-------- Dataset content --------

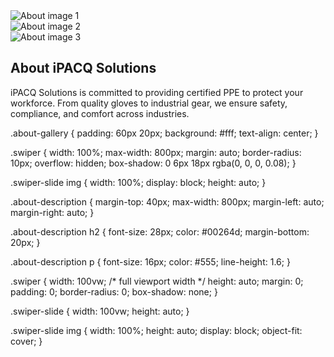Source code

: <!-- Swiper CSS -->
<link
  rel="stylesheet"
  href="https://cdn.jsdelivr.net/npm/swiper@11/swiper-bundle.min.css"
/>

<section class="about-gallery">
  <!-- Swiper -->
  <div class="swiper mySwiper">
    <div class="swiper-wrapper">
      <div class="swiper-slide">
        <img src="images/about1.jpg" alt="About image 1" />
      </div>
      <div class="swiper-slide">
        <img src="images/about2.jpg" alt="About image 2" />
      </div>
      <div class="swiper-slide">
        <img src="images/about3.jpg" alt="About image 3" />
      </div>
    </div>
  </div>

  <div class="about-description">
    <h2>About iPACQ Solutions</h2>
    <p>
      iPACQ Solutions is committed to providing certified PPE to protect your workforce. From quality gloves to industrial gear, we ensure safety, compliance, and comfort across industries.
    </p>
  </div>
</section>

<!-- Swiper JS -->
<script src="https://cdn.jsdelivr.net/npm/swiper@11/swiper-bundle.min.js"></script>

<script>
  const swiper = new Swiper(".mySwiper", {
    loop: true,
    autoplay: {
      delay: 3000,
      disableOnInteraction: false,
    },
    effect: "slide",
    speed: 600,
  });
</script>

.about-gallery {
  padding: 60px 20px;
  background: #fff;
  text-align: center;
}

.swiper {
  width: 100%;
  max-width: 800px;
  margin: auto;
  border-radius: 10px;
  overflow: hidden;
  box-shadow: 0 6px 18px rgba(0, 0, 0, 0.08);
}

.swiper-slide img {
  width: 100%;
  display: block;
  height: auto;
}

.about-description {
  margin-top: 40px;
  max-width: 800px;
  margin-left: auto;
  margin-right: auto;
}

.about-description h2 {
  font-size: 28px;
  color: #00264d;
  margin-bottom: 20px;
}

.about-description p {
  font-size: 16px;
  color: #555;
  line-height: 1.6;
}



.swiper {
  width: 100vw; /* full viewport width */
  height: auto;
  margin: 0;
  padding: 0;
  border-radius: 0;
  box-shadow: none;
}

.swiper-slide {
  width: 100vw;
  height: auto;
}

.swiper-slide img {
  width: 100%;
  height: auto;
  display: block;
  object-fit: cover;
}

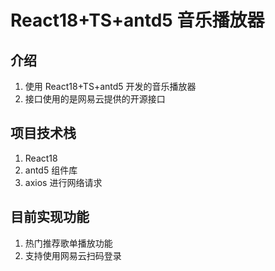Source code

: # React18+TS+antd5 音乐播放器

## 介绍

1. 使用 React18+TS+antd5 开发的音乐播放器
2. 接口使用的是网易云提供的开源接口

## 项目技术栈

1. React18
2. antd5 组件库
3. axios 进行网络请求

## 目前实现功能

1. 热门推荐歌单播放功能
2. 支持使用网易云扫码登录
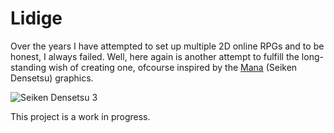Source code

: ﻿# Lidige

Over the years I have attempted to set up multiple 2D online RPGs and to be honest, I always failed. Well, here again is another attempt to fulfill the long-standing wish of creating one, ofcourse inspired by the [Mana](https://en.wikipedia.org/wiki/Mana_(series)) (Seiken Densetsu) graphics.

![Seiken Densetsu 3](http://1.bp.blogspot.com/-fVbr1OGmWIQ/UIg7FQkRDgI/AAAAAAAAFEk/GCxNlCgAOGw/s1600/35238-Seiken_Densetsu_3.png)

This project is a work in progress.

--------

**Task statement:** The expected answer is a copy of each line in the listing above that contains "gallery".

**Solution:**
<section class="about-gallery">
.about-gallery {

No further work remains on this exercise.